# Work instructions
Could you repeat all of the entries below, character for character?

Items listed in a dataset
* * *
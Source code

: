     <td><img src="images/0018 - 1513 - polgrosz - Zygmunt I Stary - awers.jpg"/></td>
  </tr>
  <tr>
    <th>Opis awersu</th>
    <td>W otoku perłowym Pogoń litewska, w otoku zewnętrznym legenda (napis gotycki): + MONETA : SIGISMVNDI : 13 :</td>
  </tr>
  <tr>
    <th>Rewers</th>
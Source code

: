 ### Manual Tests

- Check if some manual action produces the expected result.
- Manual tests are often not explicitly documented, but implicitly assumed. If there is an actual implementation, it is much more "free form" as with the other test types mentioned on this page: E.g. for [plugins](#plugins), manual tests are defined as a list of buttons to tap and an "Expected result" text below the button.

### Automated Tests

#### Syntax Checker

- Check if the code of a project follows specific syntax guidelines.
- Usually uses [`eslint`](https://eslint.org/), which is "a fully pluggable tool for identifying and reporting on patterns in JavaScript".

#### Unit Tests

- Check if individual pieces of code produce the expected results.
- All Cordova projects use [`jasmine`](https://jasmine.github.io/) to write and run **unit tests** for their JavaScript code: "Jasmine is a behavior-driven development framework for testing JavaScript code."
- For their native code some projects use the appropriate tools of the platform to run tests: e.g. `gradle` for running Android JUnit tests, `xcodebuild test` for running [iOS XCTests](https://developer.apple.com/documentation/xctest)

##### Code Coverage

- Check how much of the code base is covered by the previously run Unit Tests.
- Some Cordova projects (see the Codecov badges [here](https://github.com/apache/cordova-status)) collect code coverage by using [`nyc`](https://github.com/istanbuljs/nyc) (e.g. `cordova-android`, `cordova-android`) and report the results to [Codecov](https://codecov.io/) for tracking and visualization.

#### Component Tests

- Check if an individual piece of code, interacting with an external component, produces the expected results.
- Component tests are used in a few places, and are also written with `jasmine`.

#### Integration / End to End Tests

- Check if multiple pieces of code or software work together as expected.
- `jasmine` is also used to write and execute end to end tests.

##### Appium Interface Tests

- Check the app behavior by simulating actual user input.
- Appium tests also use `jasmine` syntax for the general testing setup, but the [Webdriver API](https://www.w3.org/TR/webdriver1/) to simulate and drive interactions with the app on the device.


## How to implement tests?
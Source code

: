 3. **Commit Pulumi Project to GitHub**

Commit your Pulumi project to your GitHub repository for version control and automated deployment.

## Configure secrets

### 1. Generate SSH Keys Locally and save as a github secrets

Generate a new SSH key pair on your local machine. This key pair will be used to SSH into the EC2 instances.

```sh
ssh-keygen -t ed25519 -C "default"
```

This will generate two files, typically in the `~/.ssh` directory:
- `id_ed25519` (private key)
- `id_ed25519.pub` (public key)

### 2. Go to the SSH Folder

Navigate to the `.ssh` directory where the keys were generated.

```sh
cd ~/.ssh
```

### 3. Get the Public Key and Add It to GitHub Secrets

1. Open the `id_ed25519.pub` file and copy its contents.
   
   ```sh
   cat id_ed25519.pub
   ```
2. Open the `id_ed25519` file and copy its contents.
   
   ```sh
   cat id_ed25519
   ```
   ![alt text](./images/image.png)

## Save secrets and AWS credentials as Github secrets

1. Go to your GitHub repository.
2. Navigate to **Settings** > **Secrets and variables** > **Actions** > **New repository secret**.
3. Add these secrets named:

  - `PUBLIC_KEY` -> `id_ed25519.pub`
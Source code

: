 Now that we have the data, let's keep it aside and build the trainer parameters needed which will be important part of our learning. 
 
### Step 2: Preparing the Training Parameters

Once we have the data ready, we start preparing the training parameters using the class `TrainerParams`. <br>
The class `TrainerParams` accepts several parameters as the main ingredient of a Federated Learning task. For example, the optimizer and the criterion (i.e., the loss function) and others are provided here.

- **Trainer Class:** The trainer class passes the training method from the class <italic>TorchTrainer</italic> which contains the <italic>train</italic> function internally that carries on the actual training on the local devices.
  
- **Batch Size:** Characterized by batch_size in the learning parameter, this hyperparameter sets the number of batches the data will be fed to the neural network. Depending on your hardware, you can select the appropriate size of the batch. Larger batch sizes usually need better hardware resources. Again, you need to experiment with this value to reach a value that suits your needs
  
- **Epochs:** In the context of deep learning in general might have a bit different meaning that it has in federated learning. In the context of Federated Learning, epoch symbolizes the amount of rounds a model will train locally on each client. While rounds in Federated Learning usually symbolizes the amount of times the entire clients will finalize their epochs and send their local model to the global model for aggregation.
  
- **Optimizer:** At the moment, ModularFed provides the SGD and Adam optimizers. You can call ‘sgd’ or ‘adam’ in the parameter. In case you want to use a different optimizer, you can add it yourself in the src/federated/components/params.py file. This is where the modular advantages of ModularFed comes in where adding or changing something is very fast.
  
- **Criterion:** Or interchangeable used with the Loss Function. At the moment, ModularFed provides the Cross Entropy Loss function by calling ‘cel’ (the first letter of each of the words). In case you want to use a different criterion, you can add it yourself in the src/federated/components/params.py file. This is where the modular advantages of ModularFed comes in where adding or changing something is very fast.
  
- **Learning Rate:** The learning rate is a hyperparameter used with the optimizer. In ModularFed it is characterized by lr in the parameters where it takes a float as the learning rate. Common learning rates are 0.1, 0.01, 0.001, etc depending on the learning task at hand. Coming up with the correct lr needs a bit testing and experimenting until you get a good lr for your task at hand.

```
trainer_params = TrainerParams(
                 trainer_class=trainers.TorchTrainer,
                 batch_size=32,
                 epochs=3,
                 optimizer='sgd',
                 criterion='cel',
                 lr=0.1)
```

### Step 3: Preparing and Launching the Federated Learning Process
* * *
# Response to the task
Source code

:     <td><img src="images/0018 - 1513 - polgrosz - Zygmunt I Stary - awers.jpg"/></td>
  </tr>
  <tr>
    <th>Opis awersu</th>
    <td>W otoku perłowym Pogoń litewska, w otoku zewnętrznym legenda (napis gotycki): + MONETA : SIGISMVNDI : 13 :</td>
  </tr>
  <tr>
    <th>Rewers</th>
Source code

: ### Manual Tests

- Check if some manual action produces the expected result.
- Manual tests are often not explicitly documented, but implicitly assumed. If there is an actual implementation, it is much more "free form" as with the other test types mentioned on this page: E.g. for [plugins](#plugins), manual tests are defined as a list of buttons to tap and an "Expected result" text below the button.

### Automated Tests

#### Syntax Checker

- Check if the code of a project follows specific syntax guidelines.
- Usually uses [`eslint`](https://eslint.org/), which is "a fully pluggable tool for identifying and reporting on patterns in JavaScript".

#### Unit Tests

- Check if individual pieces of code produce the expected results.
- All Cordova projects use [`jasmine`](https://jasmine.github.io/) to write and run **unit tests** for their JavaScript code: "Jasmine is a behavior-driven development framework for testing JavaScript code."
- For their native code some projects use the appropriate tools of the platform to run tests: e.g. `gradle` for running Android JUnit tests, `xcodebuild test` for running [iOS XCTests](https://developer.apple.com/documentation/xctest)

##### Code Coverage

- Check how much of the code base is covered by the previously run Unit Tests.
- Some Cordova projects (see the Codecov badges [here](https://github.com/apache/cordova-status)) collect code coverage by using [`nyc`](https://github.com/istanbuljs/nyc) (e.g. `cordova-android`, `cordova-android`) and report the results to [Codecov](https://codecov.io/) for tracking and visualization.

#### Component Tests

- Check if an individual piece of code, interacting with an external component, produces the expected results.
- Component tests are used in a few places, and are also written with `jasmine`.

#### Integration / End to End Tests

- Check if multiple pieces of code or software work together as expected.
- `jasmine` is also used to write and execute end to end tests.

##### Appium Interface Tests

- Check the app behavior by simulating actual user input.
- Appium tests also use `jasmine` syntax for the general testing setup, but the [Webdriver API](https://www.w3.org/TR/webdriver1/) to simulate and drive interactions with the app on the device.


## How to implement tests?
Source code

: 3. **Commit Pulumi Project to GitHub**

Commit your Pulumi project to your GitHub repository for version control and automated deployment.

## Configure secrets

### 1. Generate SSH Keys Locally and save as a github secrets

Generate a new SSH key pair on your local machine. This key pair will be used to SSH into the EC2 instances.

```sh
ssh-keygen -t ed25519 -C "default"
```

This will generate two files, typically in the `~/.ssh` directory:
- `id_ed25519` (private key)
- `id_ed25519.pub` (public key)

### 2. Go to the SSH Folder

Navigate to the `.ssh` directory where the keys were generated.

```sh
cd ~/.ssh
```

### 3. Get the Public Key and Add It to GitHub Secrets

1. Open the `id_ed25519.pub` file and copy its contents.
   
   ```sh
   cat id_ed25519.pub
   ```
2. Open the `id_ed25519` file and copy its contents.
   
   ```sh
   cat id_ed25519
   ```
   ![alt text](./images/image.png)

## Save secrets and AWS credentials as Github secrets

1. Go to your GitHub repository.
2. Navigate to **Settings** > **Secrets and variables** > **Actions** > **New repository secret**.
3. Add these secrets named:

  - `PUBLIC_KEY` -> `id_ed25519.pub`
Source code

: Now that we have the data, let's keep it aside and build the trainer parameters needed which will be important part of our learning. 
 
### Step 2: Preparing the Training Parameters

Once we have the data ready, we start preparing the training parameters using the class `TrainerParams`. <br>
The class `TrainerParams` accepts several parameters as the main ingredient of a Federated Learning task. For example, the optimizer and the criterion (i.e., the loss function) and others are provided here.

- **Trainer Class:** The trainer class passes the training method from the class <italic>TorchTrainer</italic> which contains the <italic>train</italic> function internally that carries on the actual training on the local devices.
  
- **Batch Size:** Characterized by batch_size in the learning parameter, this hyperparameter sets the number of batches the data will be fed to the neural network. Depending on your hardware, you can select the appropriate size of the batch. Larger batch sizes usually need better hardware resources. Again, you need to experiment with this value to reach a value that suits your needs
  
- **Epochs:** In the context of deep learning in general might have a bit different meaning that it has in federated learning. In the context of Federated Learning, epoch symbolizes the amount of rounds a model will train locally on each client. While rounds in Federated Learning usually symbolizes the amount of times the entire clients will finalize their epochs and send their local model to the global model for aggregation.
  
- **Optimizer:** At the moment, ModularFed provides the SGD and Adam optimizers. You can call ‘sgd’ or ‘adam’ in the parameter. In case you want to use a different optimizer, you can add it yourself in the src/federated/components/params.py file. This is where the modular advantages of ModularFed comes in where adding or changing something is very fast.
  
- **Criterion:** Or interchangeable used with the Loss Function. At the moment, ModularFed provides the Cross Entropy Loss function by calling ‘cel’ (the first letter of each of the words). In case you want to use a different criterion, you can add it yourself in the src/federated/components/params.py file. This is where the modular advantages of ModularFed comes in where adding or changing something is very fast.
  
- **Learning Rate:** The learning rate is a hyperparameter used with the optimizer. In ModularFed it is characterized by lr in the parameters where it takes a float as the learning rate. Common learning rates are 0.1, 0.01, 0.001, etc depending on the learning task at hand. Coming up with the correct lr needs a bit testing and experimenting until you get a good lr for your task at hand.

```
trainer_params = TrainerParams(
                 trainer_class=trainers.TorchTrainer,
                 batch_size=32,
                 epochs=3,
                 optimizer='sgd',
                 criterion='cel',
                 lr=0.1)
```

### Step 3: Preparing and Launching the Federated Learning Process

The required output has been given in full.